Now Lamar,
I see that you are trying your best best to be upbeat and merrily dash on the rocks the hopes and dreams of potential treasure hunters.
Fear not Johnnycat,
Lamar just can't help himself, always and forever the optimistic skeptic.
I will tell you a thing or two about beginning treasure hunting. ALWAYS keep somebody like Lamar handy. They keep you honest. See, finding monuments (Amerindian, Spanish, Jesuit, Mexican, or Early American) is part Science and part Art. Too much of either will get you screwed up. Too much of the skeptical scientist, and you will dismiss some things you shouldn't. Too much Artsy Imagination, and you will be seeing 300 year old symbols in 5 year old bushes. It is a very fine line that only experience will teach you to balance.
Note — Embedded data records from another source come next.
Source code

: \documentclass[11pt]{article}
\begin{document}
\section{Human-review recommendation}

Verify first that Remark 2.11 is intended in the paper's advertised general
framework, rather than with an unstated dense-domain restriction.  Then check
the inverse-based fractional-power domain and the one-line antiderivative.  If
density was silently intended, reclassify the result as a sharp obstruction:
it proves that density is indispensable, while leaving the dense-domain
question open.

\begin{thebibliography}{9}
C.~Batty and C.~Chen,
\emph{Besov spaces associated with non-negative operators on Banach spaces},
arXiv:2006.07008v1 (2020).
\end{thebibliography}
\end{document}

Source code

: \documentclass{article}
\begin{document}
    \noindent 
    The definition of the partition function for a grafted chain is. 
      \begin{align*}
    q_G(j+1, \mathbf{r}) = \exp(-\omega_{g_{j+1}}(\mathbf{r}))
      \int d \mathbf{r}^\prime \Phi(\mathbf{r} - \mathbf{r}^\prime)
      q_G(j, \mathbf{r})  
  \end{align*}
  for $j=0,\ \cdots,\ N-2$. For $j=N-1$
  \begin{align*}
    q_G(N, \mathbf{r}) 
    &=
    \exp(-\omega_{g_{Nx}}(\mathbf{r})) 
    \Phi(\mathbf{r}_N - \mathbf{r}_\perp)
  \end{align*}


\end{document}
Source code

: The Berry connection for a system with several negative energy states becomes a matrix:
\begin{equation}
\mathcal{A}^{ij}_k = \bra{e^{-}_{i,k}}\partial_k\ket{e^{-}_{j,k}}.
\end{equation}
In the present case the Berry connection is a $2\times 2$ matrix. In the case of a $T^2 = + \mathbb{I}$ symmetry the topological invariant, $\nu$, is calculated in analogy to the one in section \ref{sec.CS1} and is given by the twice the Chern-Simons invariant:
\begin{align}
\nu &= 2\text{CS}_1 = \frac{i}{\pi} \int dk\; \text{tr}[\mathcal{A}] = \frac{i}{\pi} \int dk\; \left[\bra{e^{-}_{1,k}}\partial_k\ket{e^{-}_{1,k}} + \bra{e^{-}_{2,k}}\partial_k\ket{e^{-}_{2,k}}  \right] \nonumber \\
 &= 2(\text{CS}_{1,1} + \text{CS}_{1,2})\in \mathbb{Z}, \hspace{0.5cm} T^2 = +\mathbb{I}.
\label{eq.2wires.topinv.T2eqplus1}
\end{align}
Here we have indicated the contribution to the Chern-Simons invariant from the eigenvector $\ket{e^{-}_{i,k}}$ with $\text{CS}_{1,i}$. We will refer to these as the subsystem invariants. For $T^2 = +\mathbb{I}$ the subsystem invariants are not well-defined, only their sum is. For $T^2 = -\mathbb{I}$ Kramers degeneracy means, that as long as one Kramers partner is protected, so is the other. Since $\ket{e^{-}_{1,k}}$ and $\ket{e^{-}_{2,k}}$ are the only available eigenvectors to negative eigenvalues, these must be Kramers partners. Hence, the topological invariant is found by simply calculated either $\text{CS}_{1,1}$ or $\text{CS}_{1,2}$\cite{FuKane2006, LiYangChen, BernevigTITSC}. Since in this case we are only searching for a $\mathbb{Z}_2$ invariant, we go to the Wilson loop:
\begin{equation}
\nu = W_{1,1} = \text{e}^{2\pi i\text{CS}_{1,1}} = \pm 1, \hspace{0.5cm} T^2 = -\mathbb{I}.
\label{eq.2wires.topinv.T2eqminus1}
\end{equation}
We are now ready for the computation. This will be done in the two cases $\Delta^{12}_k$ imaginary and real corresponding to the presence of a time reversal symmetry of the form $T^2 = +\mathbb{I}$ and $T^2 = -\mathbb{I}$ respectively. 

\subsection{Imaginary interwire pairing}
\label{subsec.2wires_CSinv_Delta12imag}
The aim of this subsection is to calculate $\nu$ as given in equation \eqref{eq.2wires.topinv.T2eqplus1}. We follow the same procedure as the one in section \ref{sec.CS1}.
When you start out, you see signs everywhere, because you are so enthusiastic. As time wears on, and you haven't found any great treasures, you start getting more pessimistic, and second guessing everything you see. From one end of the spectrum to the other.
You also need people like (I can't believe I'm saying this) Rangler, dsty, and the others that see a million signs in everything. They make you take a closer look at what you think you have, while people like Lamar keep you grounded, avoiding flights of fancy.
Lamar said "I find that things are ALWAYS as they seem, however our perception of how things SHOULD be is sometimes vastly different from the way that things actually are."
.........aaaaaaaaaaaaahhhhhhh, sometimes yes, and sometimes no. Just look at the thread on the 17 Tons of gold. Through extant newspaper articles and autobiographies, we have found that there is a better than average chance that the cache Doc Noss found at Victorio Peak was not ancient at all, but likely some of the spoils of war of Pancho Villa (Doc Noss was mentioned as visiting a man in Los Angeles who was a member of Villa's Staff).